Assumindo a cadeira de São Pedro, o frade
Hildebrando, aliás, agora Gregório VII, aos sessenta anos, trabalhou durante o
seu pontificado (1073-1085) para estabelecer seu domínio temporal. Para ele,
ser representante de Deus sobre a Terra significava governar o mundo. Em
virtude de sua gestão agressiva, a Gregório VII se deve a responsabilidade por
inúmeras guerras e mortes. Um exemplo para o que afirmamos temos na famosa
Querela das Investiduras.
Gregório reclamou exclusivamente para si a
autoridade de nomear bispos, entrando em choque com o imperador germânico
Henrique IV. Os revezes se sucederam de ambos os lados. O monarca chegou mesmo
a ser forçado a viver por certo período uma vida simples, abrindo mão de suas
regalias e posição de comando.
Temendo o pior, o rei não esperou para se
encontrar com o papa no concílio - dirigiu-se à Roma. Após algumas negociações
(envolvendo ouro), Gregório recebe e absolve Henrique, que por três dias em
jejum suportou os rigores do inverno vestido de maneira reles, descalço,
enquanto esperava pela audiência à porta do castelo de Canossa!

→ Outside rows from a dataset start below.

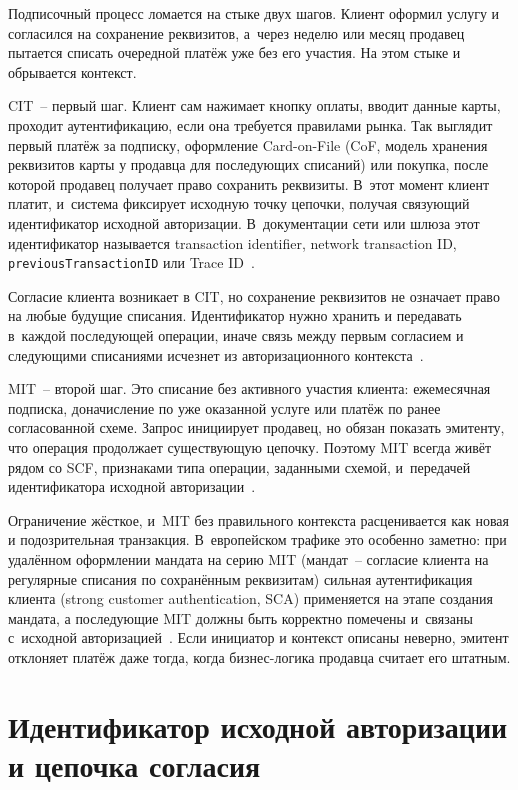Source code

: Подписочный процесс ломается на стыке двух шагов. Клиент
оформил услугу и согласился на сохранение реквизитов, а~через
неделю или месяц продавец пытается списать очередной платёж уже
без его участия. На этом стыке и обрывается контекст.

CIT~-- первый шаг. Клиент сам нажимает кнопку оплаты,
вводит данные карты, проходит аутентификацию, если она требуется
правилами рынка. Так выглядит первый платёж за подписку, оформление
Card-on-File (CoF, модель хранения реквизитов карты у продавца для
последующих списаний) или покупка, после которой продавец получает право
сохранить реквизиты. В~этот момент клиент платит, и~система фиксирует
исходную точку цепочки, получая связующий идентификатор исходной
авторизации. В~документации сети или шлюза этот идентификатор называется
transaction identifier, network transaction ID,
\texttt{previousTransactionID} или Trace ID~\cite{mc-tpr,cybs-initial-transactions,cybs-mc-subscription-mit}.

Согласие клиента возникает в CIT, но сохранение реквизитов
не означает право на любые будущие списания. Идентификатор нужно
хранить и передавать в~каждой последующей операции, иначе связь
между первым согласием и следующими списаниями исчезнет из
авторизационного контекста~\cite{mc-tpr,cybs-initial-transactions}.

MIT~-- второй шаг. Это списание без активного участия клиента:
ежемесячная подписка, доначисление по уже оказанной услуге или
платёж по ранее согласованной схеме. Запрос инициирует продавец,
но обязан показать эмитенту, что операция продолжает существующую
цепочку. Поэтому MIT всегда живёт рядом со SCF, признаками типа операции,
заданными схемой, и~передачей идентификатора исходной
авторизации~\cite{mc-tpr,cybs-mc-subscription-mit}.

Ограничение жёсткое, и~MIT без правильного контекста расценивается
как новая и подозрительная транзакция. В~европейском трафике это
особенно заметно: при удалённом оформлении мандата на серию MIT
(мандат~-- согласие клиента на регулярные списания по сохранённым реквизитам)
сильная аутентификация клиента (strong customer authentication, SCA)
применяется на этапе создания мандата, а последующие MIT должны быть
корректно помечены и~связаны с~исходной
авторизацией~\cite{eba-mit-qa,mc-tpr}. Если инициатор и контекст
описаны неверно, эмитент отклоняет платёж даже тогда, когда
бизнес-логика продавца считает его штатным.

\section{Идентификатор исходной авторизации и цепочка согласия}\label{sec:subscriptions-ntid}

Em outra atitude polêmica, durante um concílio,
Hildebrando afirmou preferir padres devassos, sodomitas (homossexuais) e até incestuosos
a aqueles que se casavam!
Creio que já é o momento de pararmos e
refletirmos: um rápido olhar sobre as vidas de Nosso Salvador Jesus Cristo e a
do frade Hildebrando, que assumiu o pontificado como Gregório VII, pode revelar
algumas coincidências. E elas não passam disto: são meras coincidências.
Analisadas ambas as vidas a fundo, encontramos dois homens de princípios
diferentes. Neles, a maior distinção estava na essência da personalidade: o
caráter.
Mas, o que aprofundou o abismo da distância
entre eles?
Muitas seriam as razões apontadas,
principalmente se entendermos a pessoa de Jesus como a Bíblia a apresenta (um
ser divino preexistente e com a mesma natureza que o Pai)! Mas é marcante como
se nota um intransponível contraste desde o tipo de lar que tiveram Nosso
Senhor e aquele religioso com foros de estadista: enquanto Gregório era filho
de uma mulher adúltera, Jesus tinha por mãe uma mulher purificada pela graça de Deus.